Friday, December 9, 2011

Plans for Maine’s first offshore wind turbine moving quickly

Dec. 09, 2011 - SOUTH PORTLAND, Maine — A deep water wind farm off Maine’s coast moved closer to reality Thursday as state and federal officials got a more detailed look at a Norwegian energy company’s proposal.

Statoil North America Inc., a division of the Norwegian company Statoil ASA, submitted an application in October for a commercial lease to the federal Bureau of Ocean Energy Management for an area of ocean that’s about 22 square miles for full assessment of environmental impacts, sea bed conditions and wind speeds. The lease area is about 12 nautical miles offshore of the Boothbay area.

The eventual size of the “Hywind Maine” project would be narrowed down to an area of between 2.32 and 3.86 square miles.Ned Farquhar, deputy assistant secretary at the Department of the Interior, talked Thursday about the Obama administration’s goals to reduce dependence on foreign energy sources.

“Opportunities like Atlantic wind, where there is significant potential, don’t come along every generation,” said Farquhar. “This is a huge opportunity to develop clean energy sources responsibly.”

The official interest by a major industry player in offshore wind immediately accelerates the potential development of the sector in Maine. The state, largely through the efforts of private industry and the University of Maine, has been developing prototypes, studying environmental and commercial issues off the coast and setting up the process for approving such projects.

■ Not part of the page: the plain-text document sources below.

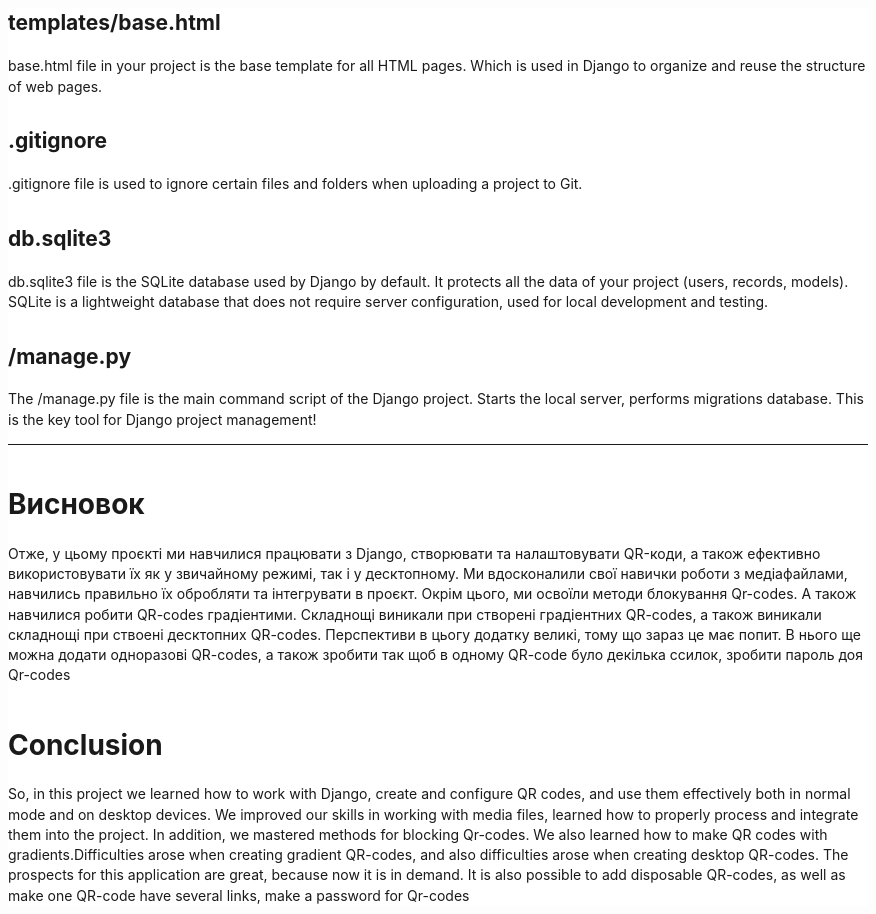 ## templates/base.html
base.html file in your project is the base template for all HTML pages. Which is used in Django to organize and reuse the structure of web pages.

## .gitignore
.gitignore file is used to ignore certain files and folders when uploading a project to Git.

## db.sqlite3
db.sqlite3 file is the SQLite database used by Django by default. It protects all the data of your project (users, records, models). SQLite is a lightweight database that does not require server configuration, used for local development and testing.


## /manage.py
The /manage.py file is the main command script of the Django project. 
Starts the local server, performs migrations database. This is the key tool for Django project management!

---

# Висновок
Отже, у цьому проєкті ми навчилися працювати з Django, створювати та налаштовувати QR-коди, а також ефективно використовувати їх як у звичайному режимі, так і у десктопному. Ми вдосконалили свої навички роботи з медіафайлами, навчились правильно їх обробляти та інтегрувати в проєкт. Окрім цього, ми освоїли методи блокування Qr-codes. А також навчилися робити QR-codes градіентими. Складнощі виникали при створені градіентних QR-codes, а також виникали складнощі при ствоені десктопних QR-codes. Перспективи в цьогу додатку великі, тому що зараз це має попит. В нього ще можна додати одноразові QR-codes, а також зробити так щоб в одному QR-code було декілька ссилок, зробити пароль доя Qr-codes 


# Conclusion
So, in this project we learned how to work with Django, create and configure QR codes, and use them effectively both in normal mode and on desktop devices. We improved our skills in working with media files, learned how to properly process and integrate them into the project. In addition, we mastered methods for blocking Qr-codes. We also learned how to make QR codes with gradients.Difficulties arose when creating gradient QR-codes, and also difficulties arose when creating desktop QR-codes. The prospects for this application are great, because now it is in demand. It is also possible to add disposable QR-codes, as well as make one QR-code have several links, make a password for Qr-codes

“The proposal galvanizes the commercial deep-water development in Maine and the United States,” said Habib Dagher, the UMaine professor who has been at the forefront of offshore wind research in the state. “It’s currently an international race to deep water, and Maine is in the middle of that race.”

Farquhar confirmed Dagher’s assessment: “Deep water has not been implemented very much around the world. It’s got tremendous potential and Maine is at the vanguard.”

Sen. Susan Collins, R-Maine, has been involved with the offshore wind effort in Maine for years, sending members of her staff with former Gov. John Baldacci to Norway in 2009. She noted in a statement Thursday that Interior Secretary Ken Salazar toured the new deep-water offshore wind laboratory at UMaine during the summer at her invitation to learn more about the work being done in the state.

“I am very pleased to see the department take this next step in convening the BOEM Maine Renewable Energy Task Force today, and I thank Secretary Salazar for his commitment to work with other federal agencies in pursuing the most efficient path forward to establish deep-water, offshore wind as a viable energy source,” Collins said.

The federal agency has reviewed and approved the legal aspects of the application. It still has to review the technical and financial merits of the program.

The project would be in water from 460 to 520 feet deep. Because of the depth, the wind turbines would be floating, tethered to anchors on the sea floor — not embedded in the ocean bed.

Aditi Mirani, the bureau’s project manager for Maine, said the initial project Statoil has proposed is a pilot plan. It would include four 3-megawatt turbines, she said. The company is proposing a similar deep-sea pilot program off the coast of Scotland.

“What they’re proposing here is a test facility, a small-scale project. They just want to demonstrate the commercial potential of that floating turbine technology,” said Marini.

Ken Fletcher, head of Gov. Paul LePage’s Office of Energy Independence, noted the development of offshore wind in Maine was still in the very early stages.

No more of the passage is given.